Whilst the hip extension angle of the stance leg at the instant of take-off in the free condition was larger than that in the constraint condition, no significant difference in knee and ankle angles of the stance leg was seen between the two conditions. This may be the cause of the lower foot forward leaning angle of the stance leg in the constraint condition than that in the free condition, and finally the lower forward leaning angle of the COM during the first step. Higher horizontal accelerations were generated by more forward leaning of the body at toe-off (Kugler and Janshen 2010). The forward leaning angle of the COM at the instant of take-off has a positive correlation with horizontal displacement of the COM during the stance phase (Hunter et al. 2004), suggesting that the forward leaning angle of the COM at take-off is important for enhancing sprint speed. Our results supported these findings of previous studies, and this limited leg motion of the stance leg in the constraint condition may cause loss of whole-body balance during kicking ground, thereby reduced sprint speed. Therefore, the 3D scapular behavior in first accelerated running may play a role in increasing humerothoracic extension of the backward arm and hip extension of the stance leg, thereby contributing to coordinated whole-body balance for great sprint acceleration. In addition, step length to first step was longer in the free condition than that in the constraint condition. This suggests that scapular behavior affects the beginning of motion in sprint running immediately before the first step, thereby affecting the ability of the sprinter to enhance sprint speed. Thus, our hypothesis was accepted.

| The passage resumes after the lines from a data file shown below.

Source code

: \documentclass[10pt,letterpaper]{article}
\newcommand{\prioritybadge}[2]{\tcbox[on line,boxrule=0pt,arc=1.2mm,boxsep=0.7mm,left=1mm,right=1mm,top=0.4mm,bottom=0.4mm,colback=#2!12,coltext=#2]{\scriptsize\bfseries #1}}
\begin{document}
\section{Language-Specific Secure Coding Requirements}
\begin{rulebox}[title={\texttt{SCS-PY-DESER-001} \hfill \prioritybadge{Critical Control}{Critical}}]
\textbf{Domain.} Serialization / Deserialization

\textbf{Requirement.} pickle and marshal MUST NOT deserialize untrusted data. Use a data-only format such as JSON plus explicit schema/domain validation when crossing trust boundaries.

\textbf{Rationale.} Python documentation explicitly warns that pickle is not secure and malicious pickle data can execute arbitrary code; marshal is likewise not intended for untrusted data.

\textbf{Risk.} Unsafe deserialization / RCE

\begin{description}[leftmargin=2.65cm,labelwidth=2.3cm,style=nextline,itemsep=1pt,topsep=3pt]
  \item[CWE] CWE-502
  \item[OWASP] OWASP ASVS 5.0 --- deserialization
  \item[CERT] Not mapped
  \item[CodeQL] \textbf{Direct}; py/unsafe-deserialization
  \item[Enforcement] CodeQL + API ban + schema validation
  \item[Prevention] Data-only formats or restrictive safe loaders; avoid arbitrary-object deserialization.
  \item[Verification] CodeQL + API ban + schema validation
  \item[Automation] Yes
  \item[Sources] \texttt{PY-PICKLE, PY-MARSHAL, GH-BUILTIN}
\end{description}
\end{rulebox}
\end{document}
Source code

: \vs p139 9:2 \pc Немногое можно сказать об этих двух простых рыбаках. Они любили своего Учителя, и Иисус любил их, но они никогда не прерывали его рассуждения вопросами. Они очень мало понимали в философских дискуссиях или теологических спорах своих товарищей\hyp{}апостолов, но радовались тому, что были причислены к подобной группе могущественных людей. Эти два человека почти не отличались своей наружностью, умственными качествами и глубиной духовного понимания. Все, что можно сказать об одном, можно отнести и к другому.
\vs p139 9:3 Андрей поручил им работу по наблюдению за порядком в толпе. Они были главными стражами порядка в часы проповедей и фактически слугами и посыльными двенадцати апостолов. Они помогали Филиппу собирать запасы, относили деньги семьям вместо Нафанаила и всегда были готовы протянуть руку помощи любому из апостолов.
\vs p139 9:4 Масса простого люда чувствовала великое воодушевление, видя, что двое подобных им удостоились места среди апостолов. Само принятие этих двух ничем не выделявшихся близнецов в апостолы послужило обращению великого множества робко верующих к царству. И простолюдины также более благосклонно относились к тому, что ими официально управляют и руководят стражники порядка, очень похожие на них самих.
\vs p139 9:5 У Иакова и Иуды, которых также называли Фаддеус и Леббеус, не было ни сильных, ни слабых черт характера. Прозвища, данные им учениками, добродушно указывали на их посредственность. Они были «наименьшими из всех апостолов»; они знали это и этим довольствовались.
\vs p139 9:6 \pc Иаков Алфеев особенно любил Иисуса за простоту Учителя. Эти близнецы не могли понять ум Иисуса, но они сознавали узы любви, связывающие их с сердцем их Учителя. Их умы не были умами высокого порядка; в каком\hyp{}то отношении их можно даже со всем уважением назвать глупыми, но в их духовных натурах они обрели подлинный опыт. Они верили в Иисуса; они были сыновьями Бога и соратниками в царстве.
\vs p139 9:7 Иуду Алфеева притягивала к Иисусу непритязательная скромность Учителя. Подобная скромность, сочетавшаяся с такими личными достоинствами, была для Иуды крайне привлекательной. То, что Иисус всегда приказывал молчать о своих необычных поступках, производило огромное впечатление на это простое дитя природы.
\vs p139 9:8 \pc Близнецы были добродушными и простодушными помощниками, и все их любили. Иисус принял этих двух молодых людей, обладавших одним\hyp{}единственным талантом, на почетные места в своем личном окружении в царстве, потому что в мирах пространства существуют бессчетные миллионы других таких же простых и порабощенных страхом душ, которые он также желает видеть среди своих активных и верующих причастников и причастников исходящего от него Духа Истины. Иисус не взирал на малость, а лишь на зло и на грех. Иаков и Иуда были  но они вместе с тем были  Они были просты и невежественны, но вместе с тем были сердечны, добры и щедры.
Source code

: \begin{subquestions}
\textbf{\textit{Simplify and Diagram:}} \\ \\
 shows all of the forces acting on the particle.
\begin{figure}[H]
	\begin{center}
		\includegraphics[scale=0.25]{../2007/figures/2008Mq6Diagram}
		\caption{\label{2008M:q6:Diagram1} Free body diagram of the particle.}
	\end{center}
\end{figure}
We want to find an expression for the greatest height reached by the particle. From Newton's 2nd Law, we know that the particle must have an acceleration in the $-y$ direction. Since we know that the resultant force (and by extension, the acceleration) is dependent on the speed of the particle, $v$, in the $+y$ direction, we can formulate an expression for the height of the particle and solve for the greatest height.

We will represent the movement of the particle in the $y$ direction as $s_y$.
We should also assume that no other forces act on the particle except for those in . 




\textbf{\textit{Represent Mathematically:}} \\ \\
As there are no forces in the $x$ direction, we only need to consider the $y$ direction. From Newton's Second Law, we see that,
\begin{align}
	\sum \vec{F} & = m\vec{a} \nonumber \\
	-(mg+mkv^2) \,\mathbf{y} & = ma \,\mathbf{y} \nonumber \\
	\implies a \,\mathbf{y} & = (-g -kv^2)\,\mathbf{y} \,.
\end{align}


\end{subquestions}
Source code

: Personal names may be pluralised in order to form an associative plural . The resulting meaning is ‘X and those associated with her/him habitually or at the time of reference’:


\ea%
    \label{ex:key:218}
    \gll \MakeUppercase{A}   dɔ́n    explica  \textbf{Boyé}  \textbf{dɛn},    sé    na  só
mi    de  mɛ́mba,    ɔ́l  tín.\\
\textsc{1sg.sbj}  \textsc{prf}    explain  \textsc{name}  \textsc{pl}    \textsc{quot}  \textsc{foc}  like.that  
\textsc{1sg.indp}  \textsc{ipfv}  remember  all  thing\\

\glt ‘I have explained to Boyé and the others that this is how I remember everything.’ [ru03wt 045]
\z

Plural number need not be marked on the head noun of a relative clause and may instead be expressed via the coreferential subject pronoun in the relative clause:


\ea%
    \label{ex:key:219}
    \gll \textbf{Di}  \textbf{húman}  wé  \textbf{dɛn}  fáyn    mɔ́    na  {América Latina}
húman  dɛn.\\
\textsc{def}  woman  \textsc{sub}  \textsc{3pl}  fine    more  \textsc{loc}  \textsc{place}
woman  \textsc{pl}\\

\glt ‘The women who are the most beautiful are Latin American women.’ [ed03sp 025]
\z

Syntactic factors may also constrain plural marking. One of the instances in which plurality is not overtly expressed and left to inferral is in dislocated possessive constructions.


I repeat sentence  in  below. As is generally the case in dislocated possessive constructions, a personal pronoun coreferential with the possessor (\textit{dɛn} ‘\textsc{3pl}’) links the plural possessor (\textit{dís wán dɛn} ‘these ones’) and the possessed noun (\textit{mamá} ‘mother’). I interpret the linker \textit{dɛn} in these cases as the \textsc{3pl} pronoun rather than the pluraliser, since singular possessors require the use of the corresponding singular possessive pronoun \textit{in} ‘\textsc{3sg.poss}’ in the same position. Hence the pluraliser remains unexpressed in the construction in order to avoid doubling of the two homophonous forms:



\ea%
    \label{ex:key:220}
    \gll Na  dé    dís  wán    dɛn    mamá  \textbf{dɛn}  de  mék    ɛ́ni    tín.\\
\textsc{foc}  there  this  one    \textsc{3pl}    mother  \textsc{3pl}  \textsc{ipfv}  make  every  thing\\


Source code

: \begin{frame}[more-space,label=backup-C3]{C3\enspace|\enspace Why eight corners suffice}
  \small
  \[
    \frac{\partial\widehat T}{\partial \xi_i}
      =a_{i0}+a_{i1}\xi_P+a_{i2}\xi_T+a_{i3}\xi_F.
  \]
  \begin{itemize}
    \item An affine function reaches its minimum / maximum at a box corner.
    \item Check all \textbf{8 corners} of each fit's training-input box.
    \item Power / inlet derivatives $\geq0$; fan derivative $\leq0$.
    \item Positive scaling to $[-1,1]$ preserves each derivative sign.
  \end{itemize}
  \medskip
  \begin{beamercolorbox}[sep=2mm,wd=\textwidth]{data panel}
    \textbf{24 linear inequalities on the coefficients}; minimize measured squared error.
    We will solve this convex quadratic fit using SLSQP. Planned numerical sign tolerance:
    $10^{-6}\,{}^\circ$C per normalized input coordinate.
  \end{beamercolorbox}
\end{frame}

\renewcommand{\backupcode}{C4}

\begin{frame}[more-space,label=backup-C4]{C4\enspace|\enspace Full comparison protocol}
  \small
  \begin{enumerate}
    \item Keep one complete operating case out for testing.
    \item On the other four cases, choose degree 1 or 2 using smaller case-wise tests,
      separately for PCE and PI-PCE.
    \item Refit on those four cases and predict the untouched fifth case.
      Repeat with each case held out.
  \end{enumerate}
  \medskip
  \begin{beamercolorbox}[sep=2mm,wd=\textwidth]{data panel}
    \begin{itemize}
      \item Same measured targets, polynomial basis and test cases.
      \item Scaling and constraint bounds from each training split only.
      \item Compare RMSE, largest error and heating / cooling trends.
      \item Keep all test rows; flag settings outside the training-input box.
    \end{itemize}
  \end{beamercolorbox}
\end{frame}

There is a limitation in this study. Our study included a small number of participants, which might underpower our analysis of some variables. The findings in this study were based on ten participants; therefore, the statistical powers of some variables were low. Further study is needed with a larger sample size. Despite this limitation, our findings indicate an association between scapula behavior and fast sprinting in the first zone of accelerated running.

Conclusions

When the arm-swing motion was restricted by constraining scapular motion, it clearly limited the humerothoracic extension of the backward-swinging arm. As a result, this scapular constraint affected the stance-leg motion and whole-body position during the first step, thereby reducing the sprint speed. Our results demonstrated that 3D scapular motion is related to the sprint speed in accelerated running. Our findings may be applied to the followings: for athletes with low scapular flexibility, improving it by performing scapular flexibility exercises is important as it may be related to improvement in the generated sprint speed. Also, for female athletes, the effects of compressing both scapulae by a sports bra would affect to sprinting performance in first accelerated running. In fact, a sport bra affect to running kinematics and the performance relative to without that (White et al. 2009). Further researches are required to clarify these questions in detail in the future.